Dias longos, dias assombrosos, dias sem luz, entre tantos azuis. Dias de calor, os mais quentes, que passam longe da Estadia no Inferno, de Rimbaud (foto). Dias que nada nos importa, sequer a porta, dias perto do mar, sem ver mar, dias sem conseguir gozar, dias sem fim. É doido, né?

Dias intocados, dias inesperados, desesperados, igual à Primavera Árabe ou a Noite da Facas Longas, na Alemanha, sequer o massacre da Noite de São Bartolomeu. em Paris; dias longos e noites em claro. Isso é pouco, quase nada, para uma pessoa que está com depressão.

Uma amiga me ligou, antes mandou mensagens, gelei. Parecia enxergar seus olhos claros no escuro, olhei para cena pelo espaço rápido da réstia do sol, por um segundo, como se a dor do mundo fosse responsável por congelar a estirpe do que ainda chamamos vida.

Minha amiga num momento absolutamente ausente, dentro e fora de si, me dizendo que não aguenta mais sequer o sensorial, ouvir uma música, uma oração, o coração, a voz que vem dos arcanjos, Miguel, Rafael e Gabriel. Nada.

Sob a luz de um instante cruel, uma mulher fala monossilábica, uma linda mulher. e eu achei, eu penso, eu desejo e imploro a Deus que tire as mulheres da rota da depressão, elas já carregam um fardo muito grande.

A partir dessa situação, a agonia, o coração no batidão, corri para o portão, (falando com ela ao telefone), quando o rapaz dos Correio me entrega um arco que veio da China para meu filho Vitor, que logo montou o arco e começa a atirar num tapume.  Meu pensamento lá no apartamento da amiga, aflita, me pedindo a mão.

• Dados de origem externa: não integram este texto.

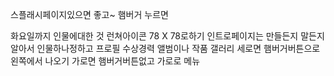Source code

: 스플래시페이지있으면 좋고~
햄버거 누르면 

화요일까지 인물에대한 것
런쳐아이콘 78 X 78로하기
인트로페이지는 만들든지 말든지 알아서
인물하나정하고 프로필 수상경력 앨범이나 작품 갤러리
세로면 햄버거버튼으로 왼쪽에서 나오기
가로면 햄버거버튼없고 가로로 메뉴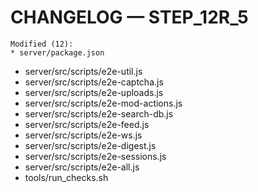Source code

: # CHANGELOG — STEP_12R_5
    Modified (12):
    * server/package.json
* server/src/scripts/e2e-util.js
* server/src/scripts/e2e-captcha.js
* server/src/scripts/e2e-uploads.js
* server/src/scripts/e2e-mod-actions.js
* server/src/scripts/e2e-search-db.js
* server/src/scripts/e2e-feed.js
* server/src/scripts/e2e-ws.js
* server/src/scripts/e2e-digest.js
* server/src/scripts/e2e-sessions.js
* server/src/scripts/e2e-all.js
* tools/run_checks.sh
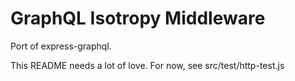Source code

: GraphQL Isotropy Middleware
==========================

Port of express-graphql.

This README needs a lot of love. For now, see src/test/http-test.js
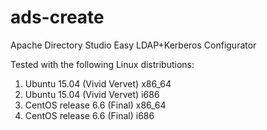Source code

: # ads-create
Apache Directory Studio Easy LDAP+Kerberos Configurator

Tested with the following Linux distributions:

1. Ubuntu 15.04 (Vivid Vervet) x86_64
2. Ubuntu 15.04 (Vivid Vervet) i686
3. CentOS release 6.6 (Final) x86_64
4. CentOS release 6.6 (Final) i686

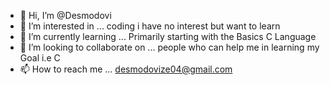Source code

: - 👋 Hi, I’m @Desmodovi
- 👀 I’m interested in ... coding i have no interest but want to learn   
- 🌱 I’m currently learning ... Primarily starting with the Basics C Language 
- 💞️ I’m looking to collaborate on ... people who can help me in learning my Goal i.e C 
- 📫 How to reach me ... desmodovize04@gmail.com

<!---
Desmodovi/Desmodovi is a ✨ special ✨ repository because its `README.md` (this file) appears on your GitHub profile.
You can click the Preview link to take a look at your changes.
--->
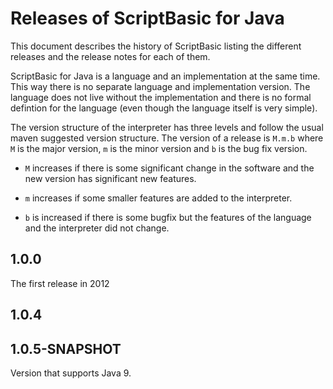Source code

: # Releases of ScriptBasic for Java

This document describes the history of ScriptBasic listing the different releases and the release notes for each of them.

ScriptBasic for Java is a language and an implementation at the same time. This way there is no separate language and
implementation version. The language does not live without the implementation and there is no formal defintion for the
language (even though the language itself is very simple).

The version structure of the interpreter has three levels and follow the usual maven suggested version structure. The version
of a release is `M.m.b` where `M` is the major version, `m` is the minor version and `b` is the bug fix version.

* `M` increases if there is some significant change in the software and the new version has significant new features.

* `m` increases if some smaller features are added to the interpreter.

* `b` is increased if there is some bugfix but the features of the language and the interpreter did not change.


## 1.0.0
The first release in 2012

## 1.0.4


## 1.0.5-SNAPSHOT
Version that supports Java 9. 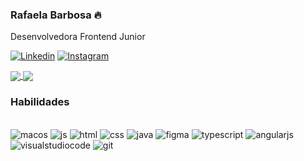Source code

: ### Rafaela Barbosa 🔥

Desenvolvedora Frontend Junior

[![Linkedin](https://img.shields.io/badge/LinkedIn-0077B5?style=for-the-badge&logo=linkedin&logoColor=white)](https://www.linkedin.com/in/rafaela-barbosa-248043294/)
[![Instagram](https://img.shields.io/badge/Instagram-E4405F?style=for-the-badge&logo=instagram&logoColor=white)](https://www.instagram.com/rafaela.r.barbosa_/)


<a href="https://github.com/anuraghazra/github-readme-stats">
    <img heigh="200" align="center" src="https://github-readme-stats.vercel.app/api?username=Rafaela3613&show_icons=true&theme=radical"/>
</a>
<a href="https://github.com/anuraghazra/github-readme-stats">
    <img heigh="200" align="center" src="https://github-readme-stats.vercel.app/api/top-langs/?username=Rafaela3613&show_icons=true&theme=radical"/>
</a>

### Habilidades

<div style="display: inline_block"><br/>
    <img alig="center" alt="macos" src="https://img.shields.io/badge/mac%20os-000000?style=for-the-badge&logo=apple&logoColor=white">
    <img alig="center" alt="js" src="https://img.shields.io/badge/JavaScript-F7DF1E?style=for-the-badge&logo=javascript&logoColor=black">
    <img alig="center" alt="html" src="https://img.shields.io/badge/HTML-239120?style=for-the-badge&logo=html5&logoColor=white">
   <img alig="center" alt="css" src="https://img.shields.io/badge/CSS-239120?&style=for-the-badge&logo=css3&logoColor=white">
   <img alig="center" alt="java" src="https://img.shields.io/badge/Java-ED8B00?style=for-the-badge&logo=openjdk&logoColor=white">
  <img alig="center" alt="figma" src="https://img.shields.io/badge/Figma-F24E1E?style=for-the-badge&logo=figma&logoColor=white">
  <img alig="center" alt="typescript" src="https://img.shields.io/badge/TypeScript-007ACC?style=for-the-badge&logo=typescript&logoColor=white">
  <img alig="center" alt="angularjs" src="https://img.shields.io/badge/AngularJS-E23237?style=for-the-badge&logo=angularjs&logoColor=white">
 <img alig="center" alt="visualstudiocode" src="https://img.shields.io/badge/Visual_Studio_Code-0078D4?style=for-the-badge&logo=visual%20studio%20code&logoColor=white">
    <img alig="center" alt="git" src="https://img.shields.io/badge/GIT-E44C30?style=for-the-badge&logo=git&logoColor=white">
 </div>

A vida mostra, não simula o tempo não recebido, o tempo perdido, não resolvido, o tempo de espera na fila dos desesperados esperançosos.

Minha amiga V, perde a voz e eu querendo saber onde mora o milagreiro, a mulher que rezava em mim quando eu era pequeno, mas milagre nenhum cura essa doença, que se instala na gente, desde dos primórdios, desde que somos felizes e infelizes.

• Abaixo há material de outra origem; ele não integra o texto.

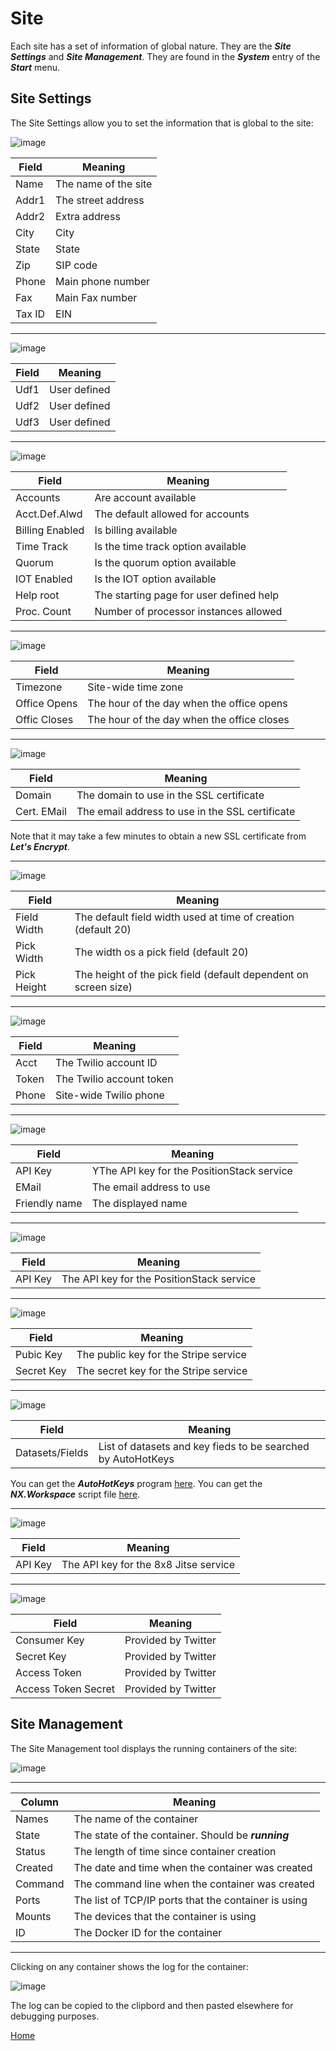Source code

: # Site

Each site has a set of information of global nature.  They are the ***Site Settings*** and ***Site Management***.
They are found in the ***System*** entry of the ***Start*** menu.

## Site Settings

The Site Settings allow you to set the information that is global to the site:

![image](images/Site1.png)

|Field|Meaning|
|-|-|
|Name|The name of the site|
|Addr1|The street address|
|Addr2|Extra address|
|City|City|
|State|State|
|Zip|SIP code|
|Phone|Main phone number|
|Fax|Main Fax number|
|Tax ID|EIN|

---

![image](images/Site2.png)

|Field|Meaning|
|-|-|
|Udf1|User defined|
|Udf2|User defined|
|Udf3|User defined|

---

![image](images/Site3.png)

|Field|Meaning|
|-|-|
|Accounts|Are account available|
|Acct.Def.Alwd|The default allowed for accounts|
|Billing Enabled|Is billing available|
|Time Track|Is the time track option available|
|Quorum|Is the quorum option available|
|IOT Enabled|Is the IOT option available|
|Help root|The starting page for user defined help|
|Proc. Count|Number of processor instances allowed|
---

![image](images/Site6.png)

|Field|Meaning|
|-|-|
|Timezone|Site-wide time zone|
|Office Opens|The hour of the day when the office opens|
|Offic Closes|The hour of the day when the office closes|


---

![image](images/Site4.png)

|Field|Meaning|
|-|-|
|Domain|The domain to use in the SSL certificate|
|Cert. EMail|The email address to use in the SSL certificate|

Note that it may take a few minutes to obtain a new SSL certificate from ***Let's Encrypt***.

---

![image](images/Site5.png)

|Field|Meaning|
|-|-|
|Field Width|The default field width used at time of creation (default 20)|
|Pick Width|The width os a pick field (default 20)|
|Pick Height|The height of the pick field (default dependent on screen size)|

---

![image](images/Site7.png)

|Field|Meaning|
|-|-|
|Acct|The Twilio account ID|
|Token|The Twilio account token|
|Phone|Site-wide Twilio phone|

---

![image](images/Site15.png)

|Field|Meaning|
|-|-|
|API Key|YThe API key for the PositionStack service|
|EMail|The email address to use|
|Friendly name|The displayed name|

---

![image](images/Site8.png)

|Field|Meaning|
|-|-|
|API Key|The API key for the PositionStack service|

---

![image](images/Site9.png)

|Field|Meaning|
|-|-|
|Pubic Key|The public key for the Stripe service|
|Secret Key|The secret key for the Stripe service|

---

![image](images/Site12.png)

|Field|Meaning|
|-|-|
|Datasets/Fields|List of datasets and key fieds to be searched by AutoHotKeys|

You can get the ***AutoHotKeys*** program [here](https://www.autohotkey.com/).
You can get the ***NX.Workspace*** script file [here](https://github.com/nxproject/workspace/blob/master/readmes/nxworkspace.ahk).

---

![image](images/Site10.png)

|Field|Meaning|
|-|-|
|API Key|The API key for the 8x8 Jitse service|

---

![image](images/Site11.png)

|Field|Meaning|
|-|-|
|Consumer Key|Provided by Twitter|
|Secret Key|Provided by Twitter|
|Access Token|Provided by Twitter|
|Access Token Secret|Provided by Twitter|


## Site Management

The Site Management tool displays the running containers of the site:

![image](images/SiteManager.png)

---

|Column|Meaning|
|-|-|
|Names|The name of the container|
|State|The state of the container.  Should be ***running***|
|Status|The length of time since  container creation|
|Created|The date and time when the container was created|
|Command|The command line when the container was created|
|Ports|The list of TCP/IP ports that the container is using|
|Mounts|The devices that the container is using|
|ID|The Docker ID for the container

---

Clicking on any container shows the log for the container:

![image](images/ContainerLog.png)

The log can be copied to the clipbord and then pasted elsewhere for debugging purposes.


[Home](../README.md)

Corri pra casa dela, beije seu rosto, fiquei juntinho. Eu não estou inventado, eu não estou falando da morte, eu não estou focado no outubro rosa, (outros outubros virão), eu sempre penso  nos tempos de antes de eu nascer e já disse isso tanas vezes.

Minha amiga querida na terceira distância paralisada, o olhar longe. Essa doença nos arrebata e não é fraude de eternidade, é uma flecha, um conjunto de sensações estranhas, de que perdemos a paz, a integridade, a autoestima, a energia contínua do universo. É cruel. Não existe doença pior.

Eu astuto, dando pulos de alegria quando ajudo, uma palavra que seja, não cruzo os braços, a sutileza de  uma criança querendo brincar – olho no outro, uma chuva de imagens  que ainda me fazem chorar. Descomunal os dias em que fiquei andando tropeçando, diante de uma agonia, que desgastava incessante a minha vontade de viver. Escapei ferido.

A memória martelando,  memória e sentido confusos, desde que minha amiga me procurou ou a notícia de mais uma pessoa com depressão, que mexe com tudo que é fisiológico, desorientação, paladar, o vínculo com a vida e a degradação do cotiano em si.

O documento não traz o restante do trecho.